To avoid defensiveness, it is important to take responsibility for your actions and focus on finding solutions instead of blaming your partner. Again, use "I" statements instead of "you" statements and avoid using triggering language like "always" and "never". Example "you never remember to xyz" or "you always ignore me when I ask you to do something".


It is also important to listen actively to your partner's perspective and avoid interrupting or dismissing their feelings.

The Fourth Horseman: Stonewalling

Stonewalling is the fourth horseman of the Apocalypse. It involves withdrawing from the interaction and shutting down emotionally. For example, giving your partner the silent treatment or walking away during an argument. Stonewalling can be damaging to a relationship because it can make it difficult to resolve conflicts and find solutions when you are quite literally shutting down or leaving the communication.


Remember, it is not you against your partner, but it is you and your partner against the problem.

To avoid stonewalling, it is important to practice self-soothing and take breaks when needed.
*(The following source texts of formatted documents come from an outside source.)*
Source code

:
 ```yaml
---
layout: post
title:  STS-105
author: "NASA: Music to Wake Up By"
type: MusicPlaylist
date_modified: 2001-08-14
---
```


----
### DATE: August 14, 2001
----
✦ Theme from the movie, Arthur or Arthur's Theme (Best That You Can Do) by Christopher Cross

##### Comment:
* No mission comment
Recognize when you are feeling overwhelmed or flooded, and take a break to calm down before continuing the conversation. It is also important to communicate your needs to your partner and work together to find a solution.
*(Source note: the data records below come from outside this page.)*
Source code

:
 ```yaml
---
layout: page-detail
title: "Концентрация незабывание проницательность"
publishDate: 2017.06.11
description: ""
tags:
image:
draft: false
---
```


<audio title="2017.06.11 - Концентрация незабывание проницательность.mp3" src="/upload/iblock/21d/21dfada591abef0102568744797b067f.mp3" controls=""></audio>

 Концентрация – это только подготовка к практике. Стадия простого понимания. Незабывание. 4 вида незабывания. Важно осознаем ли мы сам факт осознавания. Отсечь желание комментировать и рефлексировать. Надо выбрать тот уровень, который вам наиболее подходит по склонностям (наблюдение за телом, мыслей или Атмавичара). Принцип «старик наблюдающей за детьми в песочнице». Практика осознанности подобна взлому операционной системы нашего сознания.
How to recognize and avoid the Four Horsemen in your Relationship

Recognizing and avoiding the Four Horsemen of the Apocalypse can be challenging, but it is essential to a happy and healthy marriage. Here are some tips for recognizing and avoiding the Four Horsemen:

  • Pay attention to your communication patterns and interactions with your partner. Are you using any of the Four Horsemen? If so, try to identify what triggers them and work on finding alternative responses.
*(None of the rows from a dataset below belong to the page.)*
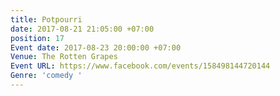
 ```yaml
---
title: Potpourri
date: 2017-08-21 21:05:00 +07:00
position: 17
Event date: 2017-08-23 20:00:00 +07:00
Venue: The Rotten Grapes
Event URL: https://www.facebook.com/events/158498144720144
Genre: 'comedy '
---
```


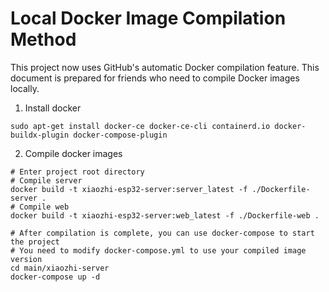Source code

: # Local Docker Image Compilation Method

This project now uses GitHub's automatic Docker compilation feature. This document is prepared for friends who need to compile Docker images locally.

1. Install docker
```
sudo apt-get install docker-ce docker-ce-cli containerd.io docker-buildx-plugin docker-compose-plugin
```

2. Compile docker images
```
# Enter project root directory
# Compile server
docker build -t xiaozhi-esp32-server:server_latest -f ./Dockerfile-server .
# Compile web
docker build -t xiaozhi-esp32-server:web_latest -f ./Dockerfile-web .

# After compilation is complete, you can use docker-compose to start the project
# You need to modify docker-compose.yml to use your compiled image version
cd main/xiaozhi-server
docker-compose up -d
```

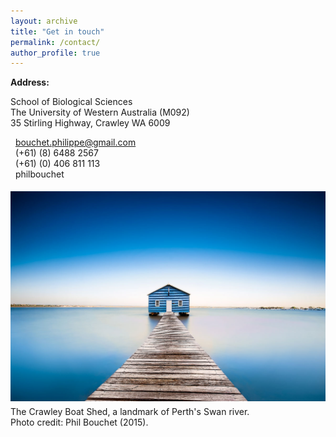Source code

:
 ```yaml
---
layout: archive
title: "Get in touch"
permalink: /contact/
author_profile: true
---
```


<p><strong>Address:</strong></p>
<p class="address"><i class="far fa-building"></i> School of Biological Sciences<br>
The University of Western Australia (M092)<br>
35 Stirling Highway, Crawley WA 6009</p>


<p class="phoneemail"><i class="far fa-envelope-open"></i>&nbsp;&nbsp;<a href="mailto:bouchet.philippe@gmail.com">bouchet.philippe@gmail.com</a><br>
<i class="fas fa-phone"></i>&nbsp;&nbsp;(+61) (8) 6488 2567<br>
<i class="fas fa-mobile-alt"></i>&nbsp;&nbsp;(+61) (0) 406 811 113<br>
<i class="fab fa-skype"></i>&nbsp;&nbsp;philbouchet</p>

<img src='/images/PhilBouchetBoatHouse.jpg' vspace="5">
<figcaption>The Crawley Boat Shed, a landmark of Perth's Swan river. <br>Photo credit: Phil Bouchet (2015).</figcaption>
  • Practice active listening and empathy. Try to understand your partner's perspective and validate their feelings and needs.

  • Use "I" statements instead of "you" statements to express your feelings and needs. For example, "I feel frustrated when…" instead of "You always…"

  • Avoid criticism, contempt, defensiveness, and stonewalling. Instead, focus on positive interactions and expressions of appreciation.

  • Take breaks when needed and practice self-soothing. Recognize when you are feeling overwhelmed or flooded, and take a break to calm down before continuing the conversation.

What is the Gottman Method?

The Gottman Method is a research-based approach to couples therapy that aims to strengthen relationships and prevent divorce. According to Gottman, there are seven principles that are essential to a happy marriage. These principles are: enhancing love maps, nurturing fondness and admiration, turning towards each other instead of away, accepting influence, solving solvable problems, overcoming gridlock, and creating shared meaning. 10/10 recommend researching this. We will have a blog on them later though.

Practical tips for improving communication and resolving conflict

Improving communication and resolving conflict can be challenging, but it is essential to a happy and healthy marriage. Here are some practical tips for improving communication and resolving conflict:

  • Practice active listening and empathy. Try to understand your partner's perspective and validate their feelings and needs.

  • Use "I" statements instead of "you" statements to express your feelings and needs. For example, "I feel frustrated when…" instead of "You always…"

  • Practice positive interactions and expressions of appreciation. Focus on what your partner does well and express your gratitude and appreciation.

  • Take breaks when needed and practice self-soothing. Recognize when you are feeling overwhelmed or flooded, and take a break to calm down before continuing the conversation.

  • Seek professional help if needed. Sometimes, resolving conflict and improving communication requires the help of a trained professional.

In conclusion, the Four Horsemen of the Apocalypse can be destructive to a marriage, but recognizing and avoiding them can help to prevent relationship breakdown and promote a happy and healthy marriage. By practicing positive communication patterns, active listening, empathy, and appreciation, you can strengthen your relationship and build a foundation of friendship, mutual respect, and shared values.